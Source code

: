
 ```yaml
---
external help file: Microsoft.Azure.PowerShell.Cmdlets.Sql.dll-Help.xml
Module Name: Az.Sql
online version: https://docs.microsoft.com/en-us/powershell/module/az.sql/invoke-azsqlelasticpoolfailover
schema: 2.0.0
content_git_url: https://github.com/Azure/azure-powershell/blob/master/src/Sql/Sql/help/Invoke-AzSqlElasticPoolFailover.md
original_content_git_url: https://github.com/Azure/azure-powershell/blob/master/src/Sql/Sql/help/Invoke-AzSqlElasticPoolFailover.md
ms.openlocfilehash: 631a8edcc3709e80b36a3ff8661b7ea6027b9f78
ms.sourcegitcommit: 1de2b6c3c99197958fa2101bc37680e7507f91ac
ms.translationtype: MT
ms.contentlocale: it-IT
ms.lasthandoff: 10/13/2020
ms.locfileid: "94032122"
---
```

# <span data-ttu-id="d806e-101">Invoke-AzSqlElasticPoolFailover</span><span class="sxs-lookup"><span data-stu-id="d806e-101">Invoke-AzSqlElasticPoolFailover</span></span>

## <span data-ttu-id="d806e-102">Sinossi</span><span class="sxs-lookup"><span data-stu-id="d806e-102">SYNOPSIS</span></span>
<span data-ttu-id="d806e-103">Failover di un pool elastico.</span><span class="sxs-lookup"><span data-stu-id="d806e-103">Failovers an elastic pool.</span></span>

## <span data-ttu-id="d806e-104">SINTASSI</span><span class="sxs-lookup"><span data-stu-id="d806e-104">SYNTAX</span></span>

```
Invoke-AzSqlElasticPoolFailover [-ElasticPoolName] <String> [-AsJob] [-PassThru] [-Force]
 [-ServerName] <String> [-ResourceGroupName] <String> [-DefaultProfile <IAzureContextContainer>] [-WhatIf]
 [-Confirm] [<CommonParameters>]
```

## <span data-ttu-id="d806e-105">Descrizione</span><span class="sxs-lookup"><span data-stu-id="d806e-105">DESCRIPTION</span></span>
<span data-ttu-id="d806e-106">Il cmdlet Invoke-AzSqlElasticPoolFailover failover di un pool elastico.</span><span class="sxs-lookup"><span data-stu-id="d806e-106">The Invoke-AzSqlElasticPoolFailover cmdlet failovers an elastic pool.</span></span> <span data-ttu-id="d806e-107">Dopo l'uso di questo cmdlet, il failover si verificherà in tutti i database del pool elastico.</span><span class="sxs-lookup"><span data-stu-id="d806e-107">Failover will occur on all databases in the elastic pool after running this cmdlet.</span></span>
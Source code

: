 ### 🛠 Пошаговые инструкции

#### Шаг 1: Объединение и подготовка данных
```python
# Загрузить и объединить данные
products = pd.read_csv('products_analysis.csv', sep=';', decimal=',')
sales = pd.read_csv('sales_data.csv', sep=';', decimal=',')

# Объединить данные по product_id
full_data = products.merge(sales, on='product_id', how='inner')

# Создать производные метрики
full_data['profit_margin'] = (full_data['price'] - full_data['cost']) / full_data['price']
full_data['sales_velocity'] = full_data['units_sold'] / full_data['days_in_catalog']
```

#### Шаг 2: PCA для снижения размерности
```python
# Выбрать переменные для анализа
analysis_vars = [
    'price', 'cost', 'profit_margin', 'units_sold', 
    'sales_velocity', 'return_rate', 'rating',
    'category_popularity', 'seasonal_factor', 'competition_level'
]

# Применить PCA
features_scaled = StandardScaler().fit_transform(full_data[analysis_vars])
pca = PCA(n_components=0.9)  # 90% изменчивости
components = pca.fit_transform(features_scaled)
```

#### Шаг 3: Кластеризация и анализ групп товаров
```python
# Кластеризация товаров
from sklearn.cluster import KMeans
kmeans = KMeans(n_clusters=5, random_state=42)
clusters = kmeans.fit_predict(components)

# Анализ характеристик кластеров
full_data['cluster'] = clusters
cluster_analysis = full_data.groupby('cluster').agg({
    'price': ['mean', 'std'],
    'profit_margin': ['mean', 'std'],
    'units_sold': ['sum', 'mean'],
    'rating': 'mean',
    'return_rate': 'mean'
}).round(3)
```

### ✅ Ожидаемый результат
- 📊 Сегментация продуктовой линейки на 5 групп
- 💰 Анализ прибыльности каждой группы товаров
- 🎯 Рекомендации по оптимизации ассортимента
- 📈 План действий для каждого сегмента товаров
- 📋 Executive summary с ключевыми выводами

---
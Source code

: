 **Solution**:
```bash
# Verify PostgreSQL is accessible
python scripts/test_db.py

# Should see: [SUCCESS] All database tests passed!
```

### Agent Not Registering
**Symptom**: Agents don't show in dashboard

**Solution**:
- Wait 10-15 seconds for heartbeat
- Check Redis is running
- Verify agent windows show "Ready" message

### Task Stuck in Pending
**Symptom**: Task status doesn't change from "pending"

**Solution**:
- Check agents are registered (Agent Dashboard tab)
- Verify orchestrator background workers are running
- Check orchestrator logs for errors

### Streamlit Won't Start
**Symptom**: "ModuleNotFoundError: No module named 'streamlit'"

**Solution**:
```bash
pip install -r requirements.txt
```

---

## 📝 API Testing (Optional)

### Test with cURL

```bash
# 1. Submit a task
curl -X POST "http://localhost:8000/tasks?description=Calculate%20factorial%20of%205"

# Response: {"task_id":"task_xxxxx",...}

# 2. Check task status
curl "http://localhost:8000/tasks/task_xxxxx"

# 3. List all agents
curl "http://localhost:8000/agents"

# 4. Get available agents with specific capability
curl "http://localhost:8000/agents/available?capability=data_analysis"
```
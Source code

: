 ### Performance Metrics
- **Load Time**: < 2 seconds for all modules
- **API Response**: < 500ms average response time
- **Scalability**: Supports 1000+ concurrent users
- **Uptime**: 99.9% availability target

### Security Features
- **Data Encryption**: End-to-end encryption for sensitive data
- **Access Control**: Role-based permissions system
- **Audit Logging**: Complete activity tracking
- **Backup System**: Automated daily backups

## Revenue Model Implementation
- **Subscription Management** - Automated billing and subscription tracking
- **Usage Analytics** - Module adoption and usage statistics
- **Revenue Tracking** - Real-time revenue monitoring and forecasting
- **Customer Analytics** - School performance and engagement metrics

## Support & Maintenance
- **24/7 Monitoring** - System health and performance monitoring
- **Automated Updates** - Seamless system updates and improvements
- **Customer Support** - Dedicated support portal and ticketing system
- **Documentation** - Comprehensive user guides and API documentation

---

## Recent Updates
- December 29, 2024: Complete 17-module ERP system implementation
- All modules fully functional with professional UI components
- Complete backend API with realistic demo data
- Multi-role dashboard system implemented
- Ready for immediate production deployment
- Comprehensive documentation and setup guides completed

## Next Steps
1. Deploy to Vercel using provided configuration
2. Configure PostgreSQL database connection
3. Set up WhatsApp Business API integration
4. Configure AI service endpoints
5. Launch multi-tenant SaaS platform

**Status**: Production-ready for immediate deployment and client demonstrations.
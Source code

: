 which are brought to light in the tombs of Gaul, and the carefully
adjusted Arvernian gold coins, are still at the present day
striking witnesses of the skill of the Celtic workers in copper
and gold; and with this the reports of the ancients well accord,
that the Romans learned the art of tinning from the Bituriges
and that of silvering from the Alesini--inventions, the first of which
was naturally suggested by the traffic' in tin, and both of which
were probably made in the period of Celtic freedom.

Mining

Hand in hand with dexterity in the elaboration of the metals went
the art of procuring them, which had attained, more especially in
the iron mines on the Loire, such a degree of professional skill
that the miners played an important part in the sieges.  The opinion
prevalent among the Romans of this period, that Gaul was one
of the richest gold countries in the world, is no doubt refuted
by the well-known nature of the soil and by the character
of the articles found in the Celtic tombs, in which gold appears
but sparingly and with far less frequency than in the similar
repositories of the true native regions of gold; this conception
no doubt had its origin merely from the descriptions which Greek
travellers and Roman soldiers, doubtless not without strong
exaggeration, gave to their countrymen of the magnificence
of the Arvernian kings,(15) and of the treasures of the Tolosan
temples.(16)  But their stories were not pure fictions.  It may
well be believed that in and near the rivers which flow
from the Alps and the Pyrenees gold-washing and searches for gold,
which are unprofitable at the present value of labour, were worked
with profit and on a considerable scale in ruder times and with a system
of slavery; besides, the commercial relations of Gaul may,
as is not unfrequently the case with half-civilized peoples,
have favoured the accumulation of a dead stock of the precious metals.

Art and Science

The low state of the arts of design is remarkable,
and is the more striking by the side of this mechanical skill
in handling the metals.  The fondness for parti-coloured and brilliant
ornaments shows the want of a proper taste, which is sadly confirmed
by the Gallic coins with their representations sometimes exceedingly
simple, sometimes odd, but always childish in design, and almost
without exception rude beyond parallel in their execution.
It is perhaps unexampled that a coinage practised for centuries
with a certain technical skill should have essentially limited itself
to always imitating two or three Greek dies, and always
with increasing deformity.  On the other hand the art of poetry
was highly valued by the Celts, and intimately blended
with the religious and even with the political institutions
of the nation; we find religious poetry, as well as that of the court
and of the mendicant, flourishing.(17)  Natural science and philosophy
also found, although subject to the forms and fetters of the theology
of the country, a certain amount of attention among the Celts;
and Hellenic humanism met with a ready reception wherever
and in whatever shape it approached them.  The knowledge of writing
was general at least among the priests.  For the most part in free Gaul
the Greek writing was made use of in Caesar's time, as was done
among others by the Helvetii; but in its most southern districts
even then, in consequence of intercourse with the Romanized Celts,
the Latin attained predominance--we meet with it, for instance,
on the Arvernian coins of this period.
┄┄┄┄┄┄
#### [WHAT IS REQUIRED]
From the records above, transcribe exactly the run of lines that opens with the line holding "2. Configure PostgreSQL database connection" and closes with the line holding "of the richest", both included.

#### [REPLY]
2. Configure PostgreSQL database connection
3. Set up WhatsApp Business API integration
4. Configure AI service endpoints
5. Launch multi-tenant SaaS platform

**Status**: Production-ready for immediate deployment and client demonstrations.
Source code

: which are brought to light in the tombs of Gaul, and the carefully
adjusted Arvernian gold coins, are still at the present day
striking witnesses of the skill of the Celtic workers in copper
and gold; and with this the reports of the ancients well accord,
that the Romans learned the art of tinning from the Bituriges
and that of silvering from the Alesini--inventions, the first of which
was naturally suggested by the traffic' in tin, and both of which
were probably made in the period of Celtic freedom.

Mining

Hand in hand with dexterity in the elaboration of the metals went
the art of procuring them, which had attained, more especially in
the iron mines on the Loire, such a degree of professional skill
that the miners played an important part in the sieges.  The opinion
prevalent among the Romans of this period, that Gaul was one
of the richest gold countries in the world, is no doubt refuted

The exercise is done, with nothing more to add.